== What to produce ==
An exact copy of all entries is the expected answer.

== Dataset ==
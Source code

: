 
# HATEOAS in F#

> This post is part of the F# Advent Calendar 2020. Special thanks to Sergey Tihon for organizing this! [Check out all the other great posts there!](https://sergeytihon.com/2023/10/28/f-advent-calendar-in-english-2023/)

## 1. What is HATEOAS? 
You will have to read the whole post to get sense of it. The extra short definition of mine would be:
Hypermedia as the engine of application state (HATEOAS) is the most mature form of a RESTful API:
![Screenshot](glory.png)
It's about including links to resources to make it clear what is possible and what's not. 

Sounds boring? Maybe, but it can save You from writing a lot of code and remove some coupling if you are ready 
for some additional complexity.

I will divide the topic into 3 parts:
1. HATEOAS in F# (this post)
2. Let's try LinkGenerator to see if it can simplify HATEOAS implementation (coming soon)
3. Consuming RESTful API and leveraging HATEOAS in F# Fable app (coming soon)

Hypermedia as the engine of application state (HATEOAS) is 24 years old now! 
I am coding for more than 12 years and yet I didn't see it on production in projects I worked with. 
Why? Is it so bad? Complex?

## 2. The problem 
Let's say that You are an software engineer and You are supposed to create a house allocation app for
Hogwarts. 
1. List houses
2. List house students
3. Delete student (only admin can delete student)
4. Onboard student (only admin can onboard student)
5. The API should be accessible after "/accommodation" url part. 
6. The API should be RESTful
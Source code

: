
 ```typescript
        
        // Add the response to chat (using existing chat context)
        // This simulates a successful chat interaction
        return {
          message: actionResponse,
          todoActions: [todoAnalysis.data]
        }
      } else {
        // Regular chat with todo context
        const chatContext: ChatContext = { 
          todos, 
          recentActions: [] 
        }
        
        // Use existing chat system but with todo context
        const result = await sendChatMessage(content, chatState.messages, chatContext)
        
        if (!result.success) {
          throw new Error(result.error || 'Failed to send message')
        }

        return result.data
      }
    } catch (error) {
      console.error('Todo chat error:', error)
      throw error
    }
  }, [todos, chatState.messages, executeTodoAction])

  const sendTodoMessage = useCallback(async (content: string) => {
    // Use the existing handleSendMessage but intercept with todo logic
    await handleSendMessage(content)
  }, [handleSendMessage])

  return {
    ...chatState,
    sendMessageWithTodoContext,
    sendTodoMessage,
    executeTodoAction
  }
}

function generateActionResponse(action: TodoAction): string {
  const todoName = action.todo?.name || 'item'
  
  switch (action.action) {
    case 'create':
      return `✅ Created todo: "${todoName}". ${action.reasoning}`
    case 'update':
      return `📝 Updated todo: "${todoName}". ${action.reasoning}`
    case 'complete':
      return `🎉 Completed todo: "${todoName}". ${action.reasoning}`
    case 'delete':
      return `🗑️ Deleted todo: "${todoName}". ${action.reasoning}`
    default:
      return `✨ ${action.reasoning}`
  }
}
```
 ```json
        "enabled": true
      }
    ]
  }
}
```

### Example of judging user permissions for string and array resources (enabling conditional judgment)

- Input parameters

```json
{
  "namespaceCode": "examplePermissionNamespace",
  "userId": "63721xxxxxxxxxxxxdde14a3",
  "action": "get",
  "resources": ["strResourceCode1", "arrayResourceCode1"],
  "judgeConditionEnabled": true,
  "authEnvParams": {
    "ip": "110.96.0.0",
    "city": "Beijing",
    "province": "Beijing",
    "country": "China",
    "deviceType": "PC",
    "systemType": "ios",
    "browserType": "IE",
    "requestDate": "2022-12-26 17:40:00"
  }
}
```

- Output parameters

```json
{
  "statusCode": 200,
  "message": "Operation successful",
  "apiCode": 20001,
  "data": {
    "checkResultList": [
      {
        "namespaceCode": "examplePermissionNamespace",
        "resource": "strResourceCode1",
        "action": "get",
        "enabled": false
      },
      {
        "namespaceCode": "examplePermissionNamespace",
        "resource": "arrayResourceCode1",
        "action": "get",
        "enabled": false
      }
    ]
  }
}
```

== Solution ==
Source code

: 
# HATEOAS in F#

> This post is part of the F# Advent Calendar 2020. Special thanks to Sergey Tihon for organizing this! [Check out all the other great posts there!](https://sergeytihon.com/2023/10/28/f-advent-calendar-in-english-2023/)

## 1. What is HATEOAS? 
You will have to read the whole post to get sense of it. The extra short definition of mine would be:
Hypermedia as the engine of application state (HATEOAS) is the most mature form of a RESTful API:
![Screenshot](glory.png)
It's about including links to resources to make it clear what is possible and what's not. 

Sounds boring? Maybe, but it can save You from writing a lot of code and remove some coupling if you are ready 
for some additional complexity.

I will divide the topic into 3 parts:
1. HATEOAS in F# (this post)
2. Let's try LinkGenerator to see if it can simplify HATEOAS implementation (coming soon)
3. Consuming RESTful API and leveraging HATEOAS in F# Fable app (coming soon)

Hypermedia as the engine of application state (HATEOAS) is 24 years old now! 
I am coding for more than 12 years and yet I didn't see it on production in projects I worked with. 
Why? Is it so bad? Complex?

## 2. The problem 
Let's say that You are an software engineer and You are supposed to create a house allocation app for
Hogwarts. 
1. List houses
2. List house students
3. Delete student (only admin can delete student)
4. Onboard student (only admin can onboard student)
5. The API should be accessible after "/accommodation" url part. 
6. The API should be RESTful
Source code

:
 ```typescript
        
        // Add the response to chat (using existing chat context)
        // This simulates a successful chat interaction
        return {
          message: actionResponse,
          todoActions: [todoAnalysis.data]
        }
      } else {
        // Regular chat with todo context
        const chatContext: ChatContext = { 
          todos, 
          recentActions: [] 
        }
        
        // Use existing chat system but with todo context
        const result = await sendChatMessage(content, chatState.messages, chatContext)
        
        if (!result.success) {
          throw new Error(result.error || 'Failed to send message')
        }

        return result.data
      }
    } catch (error) {
      console.error('Todo chat error:', error)
      throw error
    }
  }, [todos, chatState.messages, executeTodoAction])

  const sendTodoMessage = useCallback(async (content: string) => {
    // Use the existing handleSendMessage but intercept with todo logic
    await handleSendMessage(content)
  }, [handleSendMessage])

  return {
    ...chatState,
    sendMessageWithTodoContext,
    sendTodoMessage,
    executeTodoAction
  }
}

function generateActionResponse(action: TodoAction): string {
  const todoName = action.todo?.name || 'item'
  
  switch (action.action) {
    case 'create':
      return `✅ Created todo: "${todoName}". ${action.reasoning}`
    case 'update':
      return `📝 Updated todo: "${todoName}". ${action.reasoning}`
    case 'complete':
      return `🎉 Completed todo: "${todoName}". ${action.reasoning}`
    case 'delete':
      return `🗑️ Deleted todo: "${todoName}". ${action.reasoning}`
    default:
      return `✨ ${action.reasoning}`
  }
}
```
 ```json
        "enabled": true
      }
    ]
  }
}
```

### Example of judging user permissions for string and array resources (enabling conditional judgment)

- Input parameters

```json
{
  "namespaceCode": "examplePermissionNamespace",
  "userId": "63721xxxxxxxxxxxxdde14a3",
  "action": "get",
  "resources": ["strResourceCode1", "arrayResourceCode1"],
  "judgeConditionEnabled": true,
  "authEnvParams": {
    "ip": "110.96.0.0",
    "city": "Beijing",
    "province": "Beijing",
    "country": "China",
    "deviceType": "PC",
    "systemType": "ios",
    "browserType": "IE",
    "requestDate": "2022-12-26 17:40:00"
  }
}
```

- Output parameters

```json
{
  "statusCode": 200,
  "message": "Operation successful",
  "apiCode": 20001,
  "data": {
    "checkResultList": [
      {
        "namespaceCode": "examplePermissionNamespace",
        "resource": "strResourceCode1",
        "action": "get",
        "enabled": false
      },
      {
        "namespaceCode": "examplePermissionNamespace",
        "resource": "arrayResourceCode1",
        "action": "get",
        "enabled": false
      }
    ]
  }
}
```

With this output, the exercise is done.